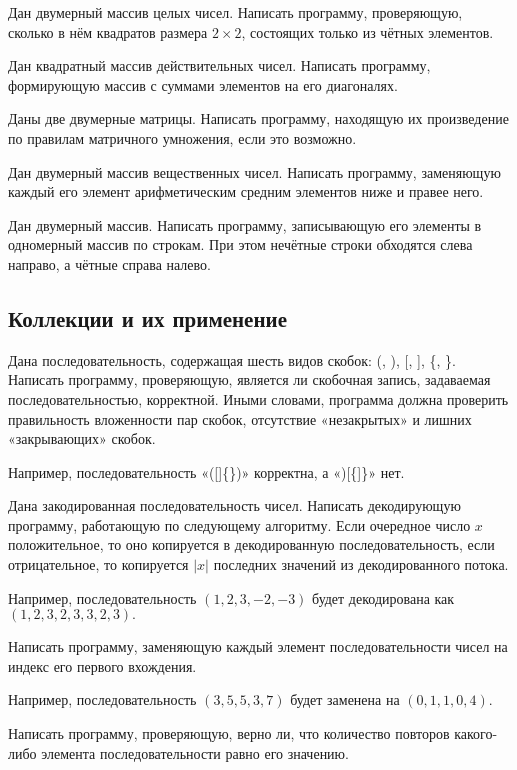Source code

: \task Дан двумерный массив целых чисел. Написать программу,
проверяющую, сколько в нём квадратов размера $2\times 2$, состоящих
только из чётных элементов.

\task Дан квадратный массив действительных чисел. Написать программу,
формирующую массив с суммами элементов на его диагоналях.

\task Даны две двумерные матрицы. Написать программу, находящую их
произведение по правилам матричного умножения, если это возможно.

\task Дан двумерный массив вещественных чисел. Написать программу,
заменяющую каждый его элемент арифметическим средним элементов ниже и
правее него.

\task Дан двумерный массив. Написать программу, записывающую его
элементы в одномерный массив по строкам. При этом нечётные строки
обходятся слева направо, а чётные справа налево.

\subsection{Коллекции и их применение}

\task Дана последовательность, содержащая шесть видов скобок: (, ), [,
], \{, \}. Написать программу, проверяющую, является ли скобочная
запись, задаваемая последовательностью,
корректной. Иными словами, программа должна проверить правильность
вложенности пар скобок, отсутствие «незакрытых» и лишних «закрывающих»
скобок.

Например, последовательность «([]\{\})» корректна, а «)[\{]\}» нет.

\task Дана закодированная последовательность чисел. Написать
декодирующую программу, работающую по следующему алгоритму. Если
очередное число $x$ положительное, то оно копируется в декодированную
последовательность, если отрицательное, то копируется $|x|$ последних
значений из декодированного потока.

Например, последовательность $(1, 2, 3, -2, -3)$ будет декодирована как
$(1, 2, 3, 2, 3, 3, 2, 3).$

\task Написать программу, заменяющую каждый элемент последовательности
чисел на индекс его первого вхождения.

Например, последовательность $(3, 5, 5, 3, 7)$ будет заменена на
$(0, 1, 1, 0, 4).$

\task Написать программу, проверяющую, верно ли, что количество
повторов какого-либо элемента последовательности равно его значению.

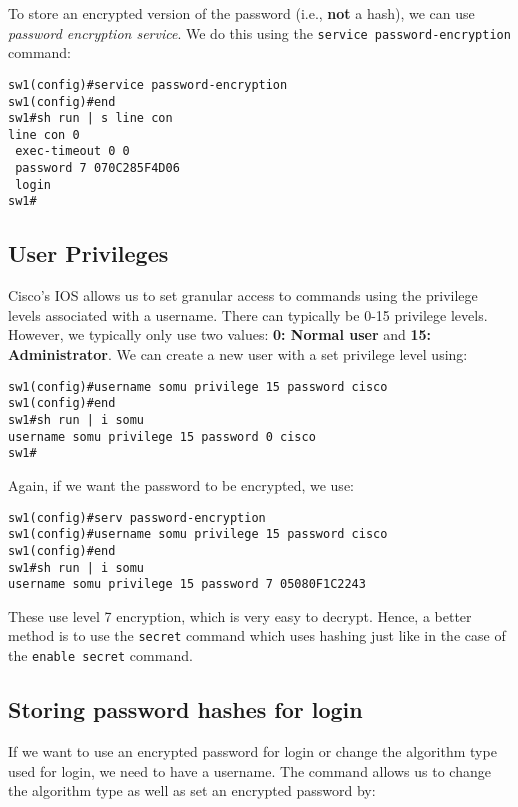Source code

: \noindent
To store an encrypted version of the password (i.e., \textbf{not} a hash), we can use \textit{password encryption service}. We do this using the \verb|service password-encryption| command: 

\vspace{-15pt}
\begin{verbatim}
sw1(config)#service password-encryption
sw1(config)#end
sw1#sh run | s line con
line con 0
 exec-timeout 0 0
 password 7 070C285F4D06
 login
sw1#
\end{verbatim}
\vspace{-10pt}

\subsection{User Privileges}
Cisco's IOS allows us to set granular access to commands using the privilege levels associated with a username. There can typically be 0-15 privilege levels. However, we typically only use two values: \textbf{0: Normal user} and \textbf{15: Administrator}. We can create a new user with a set privilege level using:

\vspace{-15pt}
\begin{verbatim}
sw1(config)#username somu privilege 15 password cisco
sw1(config)#end
sw1#sh run | i somu
username somu privilege 15 password 0 cisco
sw1#
\end{verbatim}
\vspace{-10pt}

\noindent
Again, if we want the password to be encrypted, we use: 

\vspace{-15pt}
\begin{verbatim}
sw1(config)#serv password-encryption
sw1(config)#username somu privilege 15 password cisco
sw1(config)#end
sw1#sh run | i somu
username somu privilege 15 password 7 05080F1C2243
\end{verbatim}
\vspace{-10pt}

\noindent
These use level 7 encryption, which is very easy to decrypt. Hence, a better method is to use the \verb|secret| command which uses hashing just like in the case of the \verb|enable secret| command. 

\subsection{Storing password hashes for login}
If we want to use an encrypted password for login or change the algorithm type used for login, we need to have a username. The command allows us to change the algorithm type as well as set an encrypted password by:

● ● ● ● ● ● ●

### WORK REQUIRED
The records above should be written out in full and unchanged, except that pictures are dropped.

### WRITTEN REPLY
Source code

: \task Дан двумерный массив целых чисел. Написать программу,
проверяющую, сколько в нём квадратов размера $2\times 2$, состоящих
только из чётных элементов.

\task Дан квадратный массив действительных чисел. Написать программу,
формирующую массив с суммами элементов на его диагоналях.

\task Даны две двумерные матрицы. Написать программу, находящую их
произведение по правилам матричного умножения, если это возможно.

\task Дан двумерный массив вещественных чисел. Написать программу,
заменяющую каждый его элемент арифметическим средним элементов ниже и
правее него.

\task Дан двумерный массив. Написать программу, записывающую его
элементы в одномерный массив по строкам. При этом нечётные строки
обходятся слева направо, а чётные справа налево.

\subsection{Коллекции и их применение}

\task Дана последовательность, содержащая шесть видов скобок: (, ), [,
], \{, \}. Написать программу, проверяющую, является ли скобочная
запись, задаваемая последовательностью,
корректной. Иными словами, программа должна проверить правильность
вложенности пар скобок, отсутствие «незакрытых» и лишних «закрывающих»
скобок.

Например, последовательность «([]\{\})» корректна, а «)[\{]\}» нет.

\task Дана закодированная последовательность чисел. Написать
декодирующую программу, работающую по следующему алгоритму. Если
очередное число $x$ положительное, то оно копируется в декодированную
последовательность, если отрицательное, то копируется $|x|$ последних
значений из декодированного потока.

Например, последовательность $(1, 2, 3, -2, -3)$ будет декодирована как
$(1, 2, 3, 2, 3, 3, 2, 3).$

\task Написать программу, заменяющую каждый элемент последовательности
чисел на индекс его первого вхождения.

Например, последовательность $(3, 5, 5, 3, 7)$ будет заменена на
$(0, 1, 1, 0, 4).$

\task Написать программу, проверяющую, верно ли, что количество
повторов какого-либо элемента последовательности равно его значению.

Source code

: \noindent
To store an encrypted version of the password (i.e., \textbf{not} a hash), we can use \textit{password encryption service}. We do this using the \verb|service password-encryption| command: 

\vspace{-15pt}
\begin{verbatim}
sw1(config)#service password-encryption
sw1(config)#end
sw1#sh run | s line con
line con 0
 exec-timeout 0 0
 password 7 070C285F4D06
 login
sw1#
\end{verbatim}
\vspace{-10pt}

\subsection{User Privileges}
Cisco's IOS allows us to set granular access to commands using the privilege levels associated with a username. There can typically be 0-15 privilege levels. However, we typically only use two values: \textbf{0: Normal user} and \textbf{15: Administrator}. We can create a new user with a set privilege level using:

\vspace{-15pt}
\begin{verbatim}
sw1(config)#username somu privilege 15 password cisco
sw1(config)#end
sw1#sh run | i somu
username somu privilege 15 password 0 cisco
sw1#
\end{verbatim}
\vspace{-10pt}

\noindent
Again, if we want the password to be encrypted, we use: 

\vspace{-15pt}
\begin{verbatim}
sw1(config)#serv password-encryption
sw1(config)#username somu privilege 15 password cisco
sw1(config)#end
sw1#sh run | i somu
username somu privilege 15 password 7 05080F1C2243
\end{verbatim}
\vspace{-10pt}

\noindent
These use level 7 encryption, which is very easy to decrypt. Hence, a better method is to use the \verb|secret| command which uses hashing just like in the case of the \verb|enable secret| command. 

\subsection{Storing password hashes for login}
If we want to use an encrypted password for login or change the algorithm type used for login, we need to have a username. The command allows us to change the algorithm type as well as set an encrypted password by:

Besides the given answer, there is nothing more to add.